Abortion in Bulgaria has been legal on request within the first 12 weeks of pregnancy since 1 February 1990. Between 12 and 20 weeks, abortion is only permitted for women who suffer from certain diseases that may endanger her life or that of the child, and after 20 weeks abortion is only permitted if the woman's life is in danger or the fetus is severely genetically harmed.

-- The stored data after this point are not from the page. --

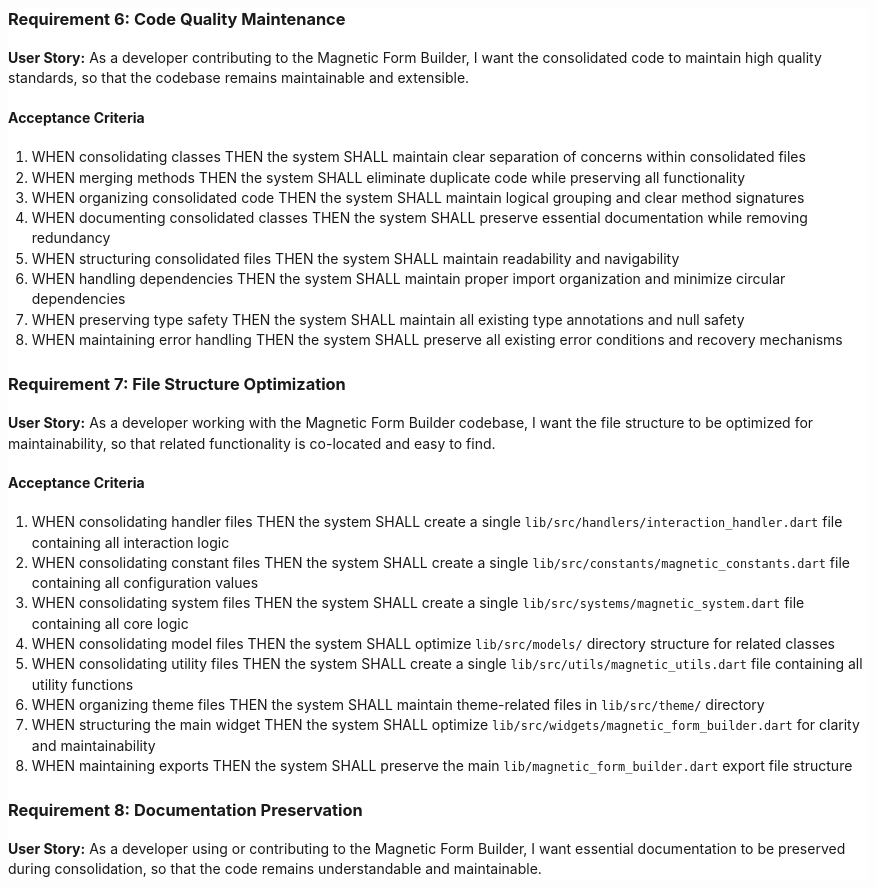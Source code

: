### Requirement 6: Code Quality Maintenance

**User Story:** As a developer contributing to the Magnetic Form Builder, I want the consolidated code to maintain high quality standards, so that the codebase remains maintainable and extensible.

#### Acceptance Criteria

1. WHEN consolidating classes THEN the system SHALL maintain clear separation of concerns within consolidated files
2. WHEN merging methods THEN the system SHALL eliminate duplicate code while preserving all functionality
3. WHEN organizing consolidated code THEN the system SHALL maintain logical grouping and clear method signatures
4. WHEN documenting consolidated classes THEN the system SHALL preserve essential documentation while removing redundancy
5. WHEN structuring consolidated files THEN the system SHALL maintain readability and navigability
6. WHEN handling dependencies THEN the system SHALL maintain proper import organization and minimize circular dependencies
7. WHEN preserving type safety THEN the system SHALL maintain all existing type annotations and null safety
8. WHEN maintaining error handling THEN the system SHALL preserve all existing error conditions and recovery mechanisms

### Requirement 7: File Structure Optimization

**User Story:** As a developer working with the Magnetic Form Builder codebase, I want the file structure to be optimized for maintainability, so that related functionality is co-located and easy to find.

#### Acceptance Criteria

1. WHEN consolidating handler files THEN the system SHALL create a single `lib/src/handlers/interaction_handler.dart` file containing all interaction logic
2. WHEN consolidating constant files THEN the system SHALL create a single `lib/src/constants/magnetic_constants.dart` file containing all configuration values
3. WHEN consolidating system files THEN the system SHALL create a single `lib/src/systems/magnetic_system.dart` file containing all core logic
4. WHEN consolidating model files THEN the system SHALL optimize `lib/src/models/` directory structure for related classes
5. WHEN consolidating utility files THEN the system SHALL create a single `lib/src/utils/magnetic_utils.dart` file containing all utility functions
6. WHEN organizing theme files THEN the system SHALL maintain theme-related files in `lib/src/theme/` directory
7. WHEN structuring the main widget THEN the system SHALL optimize `lib/src/widgets/magnetic_form_builder.dart` for clarity and maintainability
8. WHEN maintaining exports THEN the system SHALL preserve the main `lib/magnetic_form_builder.dart` export file structure

### Requirement 8: Documentation Preservation

**User Story:** As a developer using or contributing to the Magnetic Form Builder, I want essential documentation to be preserved during consolidation, so that the code remains understandable and maintainable.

Abortions were legalized by a decree of the Ministry of Public Health on 27 April 1956, providing for abortions for all pregnancies within the first twelve weeks on any grounds, and only on therapeutic grounds thereafter. They were severely restricted by a Government decree of February 1968, issued to counter declining birth rates. Most abortions required approval by a special medical board, and they were banned entirely for childless women, with only medical exceptions. Only women over 45 or with three or more children could obtain an abortion on request, except if the pregnancy was past 10 weeks or the woman had obtained an abortion in the previous six months. The restrictions were extended in April 1973 to cover women with no children or only one child; abortions could only be obtained in case of rape or incest, for unmarried childless women under 18, for women over 45 with one living child, or in cases of disease endangering the woman's life or the viability of the fetus. The restrictions were slightly relaxed in 1974, but most restrictions remained until the decree of 1 February 1990. Despite the restrictions, abortion rates remained very high, with more abortions than live births in every year between 1976 and 1990.

The abortion rate in Bulgaria, which was 21.3 abortions per 1000 women aged 15–44 in 2003, has been declining. As of 2010, it is 14.7 abortions per 1,000 women aged 15-44 years. The high abortion rate in Bulgaria has posed concerns for public health.

Mifepristone (medical abortion) was registered in 2013.